[RECORDS FOR THIS TASK Boundary: Start]
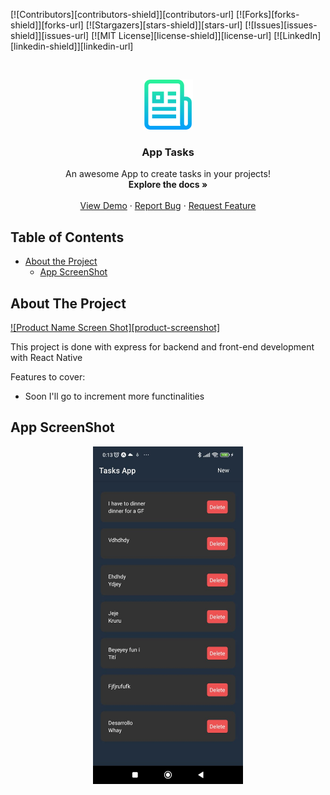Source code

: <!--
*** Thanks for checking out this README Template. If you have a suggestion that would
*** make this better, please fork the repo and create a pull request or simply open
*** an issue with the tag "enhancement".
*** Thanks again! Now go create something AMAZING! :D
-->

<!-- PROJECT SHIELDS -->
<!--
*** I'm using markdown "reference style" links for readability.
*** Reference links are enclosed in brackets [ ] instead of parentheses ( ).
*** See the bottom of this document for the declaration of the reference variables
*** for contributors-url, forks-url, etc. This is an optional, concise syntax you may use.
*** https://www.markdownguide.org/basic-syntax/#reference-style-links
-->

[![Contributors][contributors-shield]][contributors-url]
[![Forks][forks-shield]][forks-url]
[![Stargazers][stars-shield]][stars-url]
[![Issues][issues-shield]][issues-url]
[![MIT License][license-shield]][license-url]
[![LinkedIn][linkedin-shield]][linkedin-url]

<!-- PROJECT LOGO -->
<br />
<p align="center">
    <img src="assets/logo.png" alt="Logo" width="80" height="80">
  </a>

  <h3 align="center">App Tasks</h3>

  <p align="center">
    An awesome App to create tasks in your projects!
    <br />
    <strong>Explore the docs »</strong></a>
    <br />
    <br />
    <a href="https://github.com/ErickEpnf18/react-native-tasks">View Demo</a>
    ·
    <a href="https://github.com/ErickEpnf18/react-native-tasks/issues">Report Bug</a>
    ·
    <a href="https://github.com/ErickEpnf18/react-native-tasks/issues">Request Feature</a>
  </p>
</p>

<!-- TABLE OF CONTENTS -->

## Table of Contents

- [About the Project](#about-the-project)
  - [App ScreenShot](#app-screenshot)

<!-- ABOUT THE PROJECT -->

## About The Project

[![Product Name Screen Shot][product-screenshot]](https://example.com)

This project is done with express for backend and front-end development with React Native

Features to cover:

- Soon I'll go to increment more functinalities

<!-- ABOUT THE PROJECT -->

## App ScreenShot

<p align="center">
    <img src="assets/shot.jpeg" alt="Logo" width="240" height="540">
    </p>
[RECORDS FOR THIS TASK Boundary: End]
[RECORDS FOR THIS TASK Boundary: Start]
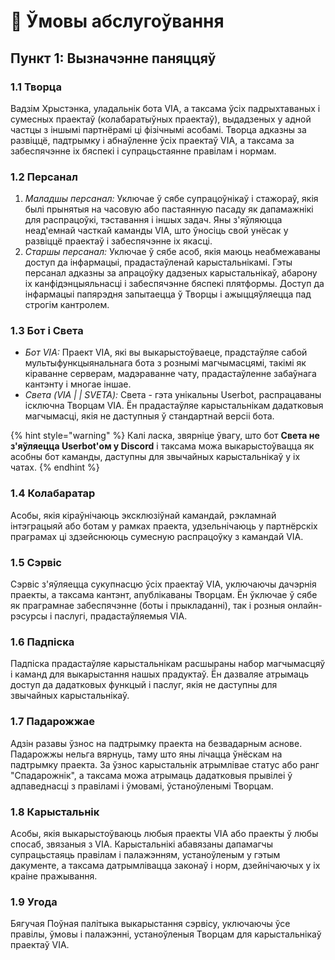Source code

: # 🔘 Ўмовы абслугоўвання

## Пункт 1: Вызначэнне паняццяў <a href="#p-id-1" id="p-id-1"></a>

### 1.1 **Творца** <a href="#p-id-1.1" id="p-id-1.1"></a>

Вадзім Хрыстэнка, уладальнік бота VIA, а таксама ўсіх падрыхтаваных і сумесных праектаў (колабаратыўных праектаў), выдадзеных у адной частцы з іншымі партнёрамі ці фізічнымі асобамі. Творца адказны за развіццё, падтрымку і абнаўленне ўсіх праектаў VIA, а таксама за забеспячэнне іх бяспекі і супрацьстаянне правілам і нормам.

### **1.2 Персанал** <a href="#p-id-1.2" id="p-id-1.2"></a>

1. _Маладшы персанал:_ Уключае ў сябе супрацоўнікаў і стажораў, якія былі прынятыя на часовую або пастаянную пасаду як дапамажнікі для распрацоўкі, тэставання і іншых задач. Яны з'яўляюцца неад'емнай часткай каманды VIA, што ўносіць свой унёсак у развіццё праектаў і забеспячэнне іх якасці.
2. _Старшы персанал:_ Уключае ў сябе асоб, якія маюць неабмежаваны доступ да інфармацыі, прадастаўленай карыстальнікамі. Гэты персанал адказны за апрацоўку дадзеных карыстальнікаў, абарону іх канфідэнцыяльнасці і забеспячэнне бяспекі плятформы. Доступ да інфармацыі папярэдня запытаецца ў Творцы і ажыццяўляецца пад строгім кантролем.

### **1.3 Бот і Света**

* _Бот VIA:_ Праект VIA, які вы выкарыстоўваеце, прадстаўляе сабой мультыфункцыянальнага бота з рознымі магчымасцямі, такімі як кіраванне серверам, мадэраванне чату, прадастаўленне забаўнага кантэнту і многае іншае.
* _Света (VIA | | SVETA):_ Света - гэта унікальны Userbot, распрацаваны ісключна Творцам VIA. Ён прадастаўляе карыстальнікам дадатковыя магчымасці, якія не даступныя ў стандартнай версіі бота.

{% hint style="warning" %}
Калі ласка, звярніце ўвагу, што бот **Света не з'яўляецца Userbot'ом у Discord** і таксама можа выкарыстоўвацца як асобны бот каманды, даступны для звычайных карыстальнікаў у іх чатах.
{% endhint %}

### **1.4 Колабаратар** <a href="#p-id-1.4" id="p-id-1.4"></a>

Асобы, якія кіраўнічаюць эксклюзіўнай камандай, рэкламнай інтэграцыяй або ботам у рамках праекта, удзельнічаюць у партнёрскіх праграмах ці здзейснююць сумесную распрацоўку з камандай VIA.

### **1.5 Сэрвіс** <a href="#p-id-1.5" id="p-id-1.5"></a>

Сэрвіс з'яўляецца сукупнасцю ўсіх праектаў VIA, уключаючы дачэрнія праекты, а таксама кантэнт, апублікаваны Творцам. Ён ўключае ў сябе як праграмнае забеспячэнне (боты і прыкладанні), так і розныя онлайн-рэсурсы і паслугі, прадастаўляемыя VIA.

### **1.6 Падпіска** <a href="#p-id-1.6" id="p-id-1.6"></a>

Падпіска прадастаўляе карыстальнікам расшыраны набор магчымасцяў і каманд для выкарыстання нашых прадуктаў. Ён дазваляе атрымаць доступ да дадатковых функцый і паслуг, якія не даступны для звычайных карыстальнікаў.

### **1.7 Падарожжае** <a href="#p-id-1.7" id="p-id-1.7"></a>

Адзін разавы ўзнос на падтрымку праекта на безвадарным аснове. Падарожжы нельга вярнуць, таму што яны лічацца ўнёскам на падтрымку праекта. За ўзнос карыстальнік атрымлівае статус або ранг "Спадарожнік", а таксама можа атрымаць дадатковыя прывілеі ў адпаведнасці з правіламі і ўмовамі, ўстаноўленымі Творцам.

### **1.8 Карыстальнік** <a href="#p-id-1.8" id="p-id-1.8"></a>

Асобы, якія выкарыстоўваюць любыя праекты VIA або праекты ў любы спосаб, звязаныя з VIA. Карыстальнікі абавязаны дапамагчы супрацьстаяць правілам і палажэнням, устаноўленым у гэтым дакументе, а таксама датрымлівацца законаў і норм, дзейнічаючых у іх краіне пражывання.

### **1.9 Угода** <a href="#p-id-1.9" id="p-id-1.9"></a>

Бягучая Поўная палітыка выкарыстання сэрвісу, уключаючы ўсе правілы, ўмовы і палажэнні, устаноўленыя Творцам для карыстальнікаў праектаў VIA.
[RECORDS FOR THIS TASK Boundary: End]
_ASSIGNED TASK_
All lines of the records above that contain the word "forks" are to be copied out.

_ANSWER AREA_
*** for contributors-url, forks-url, etc. This is an optional, concise syntax you may use.
[![Forks][forks-shield]][forks-url]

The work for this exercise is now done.